157.—(1) Where in any accounting period a company receives franked investment income, the company may on making a claim for the purpose require that the franked investment income or part of the franked investment income shall for all or any of the purposes mentioned in subsection (2) be treated as if it were a like amount of profits chargeable to corporation tax and, subject to subsections (4) and (5), the company shall be entitled to have paid to it the value of the tax credit comprised in the income or in the part of the income so treated.

(2) The purposes for which a claim may be made under subsection (1) shall be—

(a) the deduction of charges on income under section 243 ;

(b) the setting of certain capital allowances against total profits under section 308 (4);

(c) the setting of trading losses against total profits under section 396 (2).

(3) Where a company makes a claim under this section for any accounting period, the reduction to be made in profits of that accounting period shall be made as far as may be in profits chargeable to corporation tax rather than in the amount treated as profits so chargeable under this section.

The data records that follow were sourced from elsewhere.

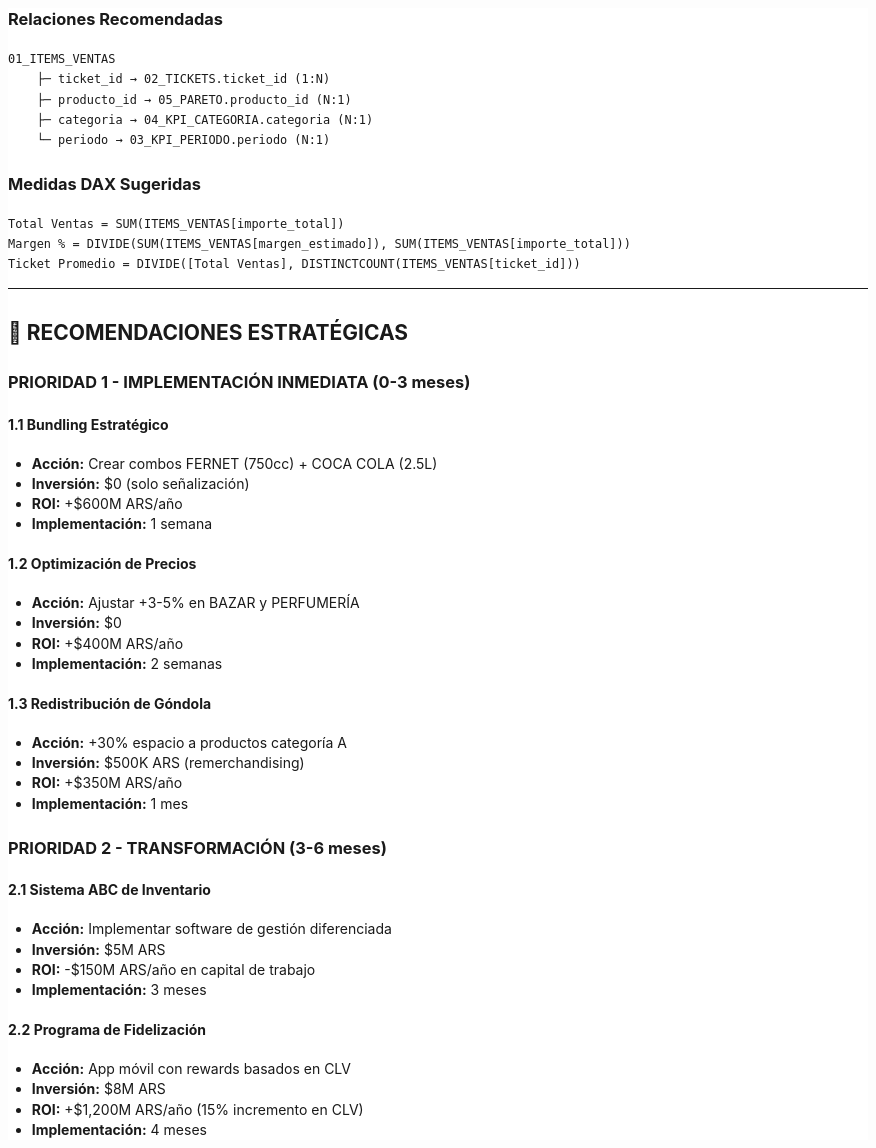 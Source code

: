 ### Relaciones Recomendadas

```
01_ITEMS_VENTAS
    ├─ ticket_id → 02_TICKETS.ticket_id (1:N)
    ├─ producto_id → 05_PARETO.producto_id (N:1)
    ├─ categoria → 04_KPI_CATEGORIA.categoria (N:1)
    └─ periodo → 03_KPI_PERIODO.periodo (N:1)
```

### Medidas DAX Sugeridas

```dax
Total Ventas = SUM(ITEMS_VENTAS[importe_total])
Margen % = DIVIDE(SUM(ITEMS_VENTAS[margen_estimado]), SUM(ITEMS_VENTAS[importe_total]))
Ticket Promedio = DIVIDE([Total Ventas], DISTINCTCOUNT(ITEMS_VENTAS[ticket_id]))
```

---

## 📝 RECOMENDACIONES ESTRATÉGICAS

### PRIORIDAD 1 - IMPLEMENTACIÓN INMEDIATA (0-3 meses)

#### 1.1 Bundling Estratégico
- **Acción:** Crear combos FERNET (750cc) + COCA COLA (2.5L)
- **Inversión:** $0 (solo señalización)
- **ROI:** +$600M ARS/año
- **Implementación:** 1 semana

#### 1.2 Optimización de Precios
- **Acción:** Ajustar +3-5% en BAZAR y PERFUMERÍA
- **Inversión:** $0
- **ROI:** +$400M ARS/año
- **Implementación:** 2 semanas

#### 1.3 Redistribución de Góndola
- **Acción:** +30% espacio a productos categoría A
- **Inversión:** $500K ARS (remerchandising)
- **ROI:** +$350M ARS/año
- **Implementación:** 1 mes

### PRIORIDAD 2 - TRANSFORMACIÓN (3-6 meses)

#### 2.1 Sistema ABC de Inventario
- **Acción:** Implementar software de gestión diferenciada
- **Inversión:** $5M ARS
- **ROI:** -$150M ARS/año en capital de trabajo
- **Implementación:** 3 meses

#### 2.2 Programa de Fidelización
- **Acción:** App móvil con rewards basados en CLV
- **Inversión:** $8M ARS
- **ROI:** +$1,200M ARS/año (15% incremento en CLV)
- **Implementación:** 4 meses
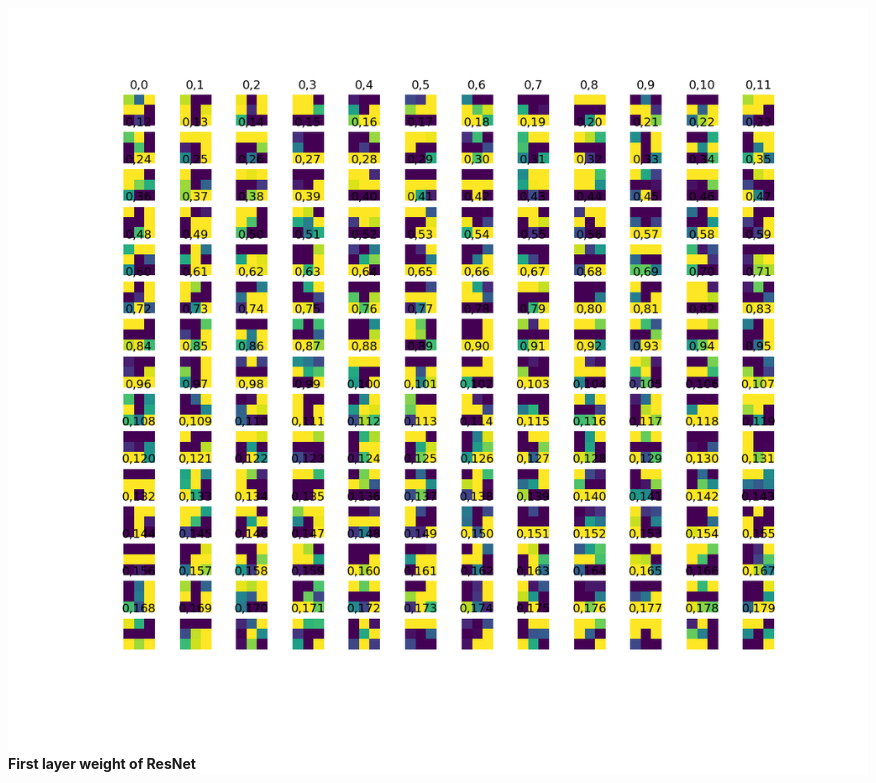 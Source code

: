 ![AlexNet_Layer6](https://github.com/AvisP/PyTorchPractice/blob/master/LayerVisualization/Layer6_AlexNet_SingleChannel.png)

 <h4>First layer weight of ResNet</h4>
  
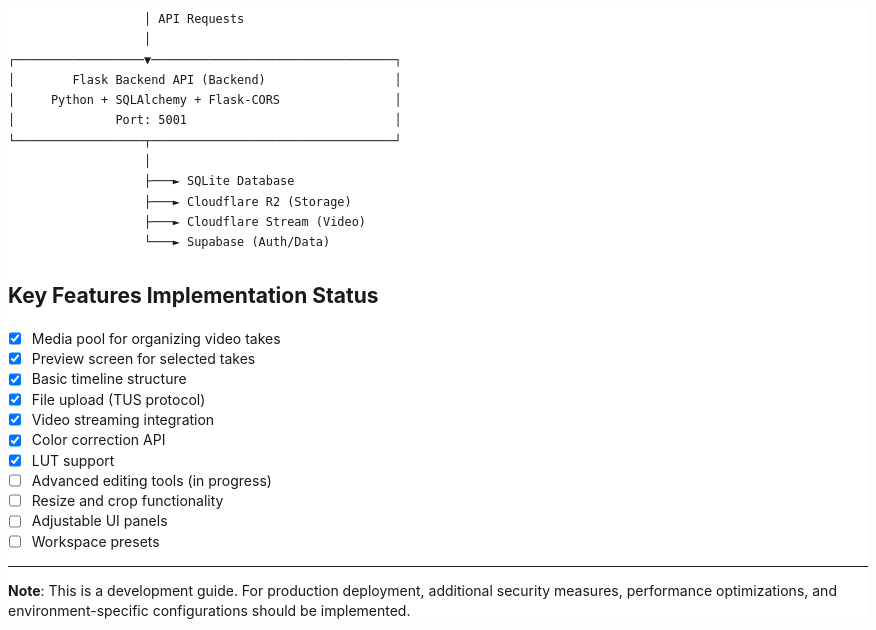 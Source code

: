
 ```
                   │ API Requests
                   │
┌──────────────────▼──────────────────────────────────┐
│        Flask Backend API (Backend)                  │
│     Python + SQLAlchemy + Flask-CORS                │
│              Port: 5001                             │
└──────────────────┬──────────────────────────────────┘
                   │
                   ├───► SQLite Database
                   ├───► Cloudflare R2 (Storage)
                   ├───► Cloudflare Stream (Video)
                   └───► Supabase (Auth/Data)
```

## Key Features Implementation Status

- [x] Media pool for organizing video takes
- [x] Preview screen for selected takes
- [x] Basic timeline structure
- [x] File upload (TUS protocol)
- [x] Video streaming integration
- [x] Color correction API
- [x] LUT support
- [ ] Advanced editing tools (in progress)
- [ ] Resize and crop functionality
- [ ] Adjustable UI panels
- [ ] Workspace presets

---

**Note**: This is a development guide. For production deployment, additional security measures, performance optimizations, and environment-specific configurations should be implemented.
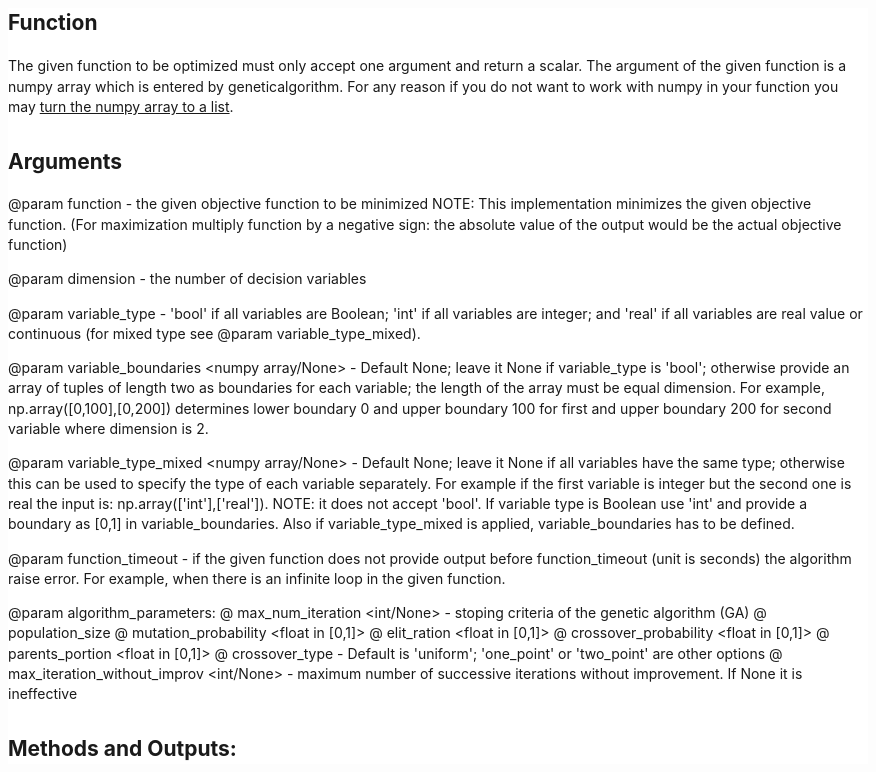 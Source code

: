 ## <a name="1111-id"></a>Function
The given function to be optimized must only accept one argument and return a scalar.
The argument of the given function is a numpy array which is entered by geneticalgorithm.
For any reason if you do not want to work with numpy in your function you may
[turn the numpy array to a list](https://docs.scipy.org/doc/numpy-1.15.0/reference/generated/numpy.ndarray.tolist.html).

## <a name="1112-id"></a>Arguments

@param function <Callable> - the given objective function to be minimized
NOTE: This implementation minimizes the given objective function. (For maximization
multiply function by a negative sign: the absolute value of the output would be
the actual objective function)

@param dimension <integer> - the number of decision variables

@param variable_type <string> - 'bool' if all variables are Boolean; 'int' if all
variables are integer; and 'real' if all variables are real value or continuous
(for mixed type see @param variable_type_mixed).

@param variable_boundaries <numpy array/None> - Default None; leave it None if
variable_type is 'bool'; otherwise provide an array of tuples of length two as
boundaries for each variable; the length of the array must be equal dimension.
For example, np.array(\[0,100\],\[0,200\]) determines lower boundary 0 and upper boundary 100
for first and upper boundary 200 for second variable where dimension is 2.

@param variable_type_mixed <numpy array/None> - Default None; leave it None if all variables have the same type; otherwise this can be used to specify the type of each variable separately. For example if the first
variable is integer but the second one is real the input is:
np.array(\['int'\],\['real'\]). NOTE: it does not accept 'bool'. If variable
type is Boolean use 'int' and provide a boundary as \[0,1\]
in variable_boundaries. Also if variable_type_mixed is applied,
variable_boundaries has to be defined.

@param function_timeout <float> - if the given function does not provide
output before function_timeout (unit is seconds) the algorithm raise error.
For example, when there is an infinite loop in the given function.

@param algorithm_parameters:
@ max_num_iteration <int/None> - stoping criteria of the genetic algorithm (GA)
@ population_size <int>
@ mutation_probability <float in \[0,1\]>
@ elit_ration <float in \[0,1\]>
@ crossover_probability <float in \[0,1\]>
@ parents_portion <float in \[0,1\]>
@ crossover_type <string> - Default is 'uniform'; 'one_point' or 'two_point'
are other options
@ max_iteration_without_improv <int/None> - maximum number of
successive iterations without improvement. If None it is ineffective


## Methods and Outputs:
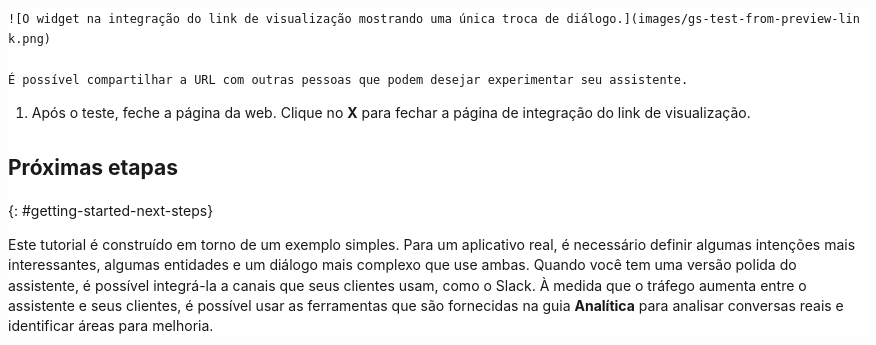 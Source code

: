     ![O widget na integração do link de visualização mostrando uma única troca de diálogo.](images/gs-test-from-preview-link.png)

    É possível compartilhar a URL com outras pessoas que podem desejar experimentar seu assistente.

1.  Após o teste, feche a página da web. Clique no **X** para fechar a página de integração do link de visualização.

## Próximas etapas
{: #getting-started-next-steps}

Este tutorial é construído em torno de um exemplo simples. Para um aplicativo real, é necessário definir algumas intenções mais interessantes, algumas entidades e um diálogo mais complexo que use ambas. Quando você tem uma versão polida do assistente, é possível integrá-la a canais que seus clientes usam, como o Slack. À medida que o tráfego aumenta entre o assistente e seus clientes, é possível usar as ferramentas que são fornecidas na guia **Analítica** para analisar conversas reais e identificar áreas para melhoria.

(4) Where a claim under this section relates to section 308 (4) or 396 (2) and an accounting period of the company falls partly before and partly within the time mentioned in section 308 (4) or 396 (2), as the case may be, then—

(a) the restriction imposed by section 308 (4) or 396 (3) on the amount of the relief shall be applied only to any relief to be given apart from this section, and shall be applied without regard to any amount treated as profits of the accounting period under this section; but

(b) relief under this section shall be given only against a part of the amount so treated proportionate to the part of the accounting period falling within the time mentioned in section 308 (4) or 396 (2), as the case may be.

(5) (a) Subject to paragraph (b), where a company has obtained payment of a tax credit on a claim under this section or under section 83 (5) and apart from such a claim any amount could be set off against or deducted from profits of a subsequent accounting period, the company may claim that the amount shall be so set off or deducted; but in that case, to the extent to which the amount was used to obtain payment of a tax credit, such tax credit shall be recoverable from the company by an assessment on it to income tax under Case IV of Schedule D for the year of assessment in which the subsequent accounting period ends on an amount the income tax on which at the standard rate for that year of assessment is equal to the amount of such tax credit.

(b) Relief under this subsection shall not be given against the profits of an accounting period if such relief could be given against the profits of an earlier accounting period.

(6) Where a company makes a claim under subsection (5) in respect of an accounting period, any income tax payable by virtue of that subsection shall, for the purposes of the charge, assessment, collection and recovery from the company of that tax and of any interest or penalties on that tax, be treated and described as corporation tax payable by that company for that accounting period, notwithstanding that for the other purposes of the Tax Acts it is income tax.

(7) The time limits for claims under this section shall be—

(a) if and in so far as the purpose for which the claim is made is the deduction of charges on income under section 243 or the setting of capital allowances against total profits under section 308 (4), 2 years from the end of the accounting period in which the charges were paid or the capital allowances were to be made;

(b) if and in so far as the purpose for which the claim is made is the setting of trading losses against total profits under section 396 (2), 2 years from the end of the accounting period in which the trading loss is incurred;

(c) if the claim is a claim under subsection (5), 2 years from the end of the accounting period in respect of which the claim is made.

(8) Any amount on which by virtue of this section income tax is charged on a company by an assessment under Case IV of Schedule D shall not be regarded as income of the company for any purpose of the Tax Acts.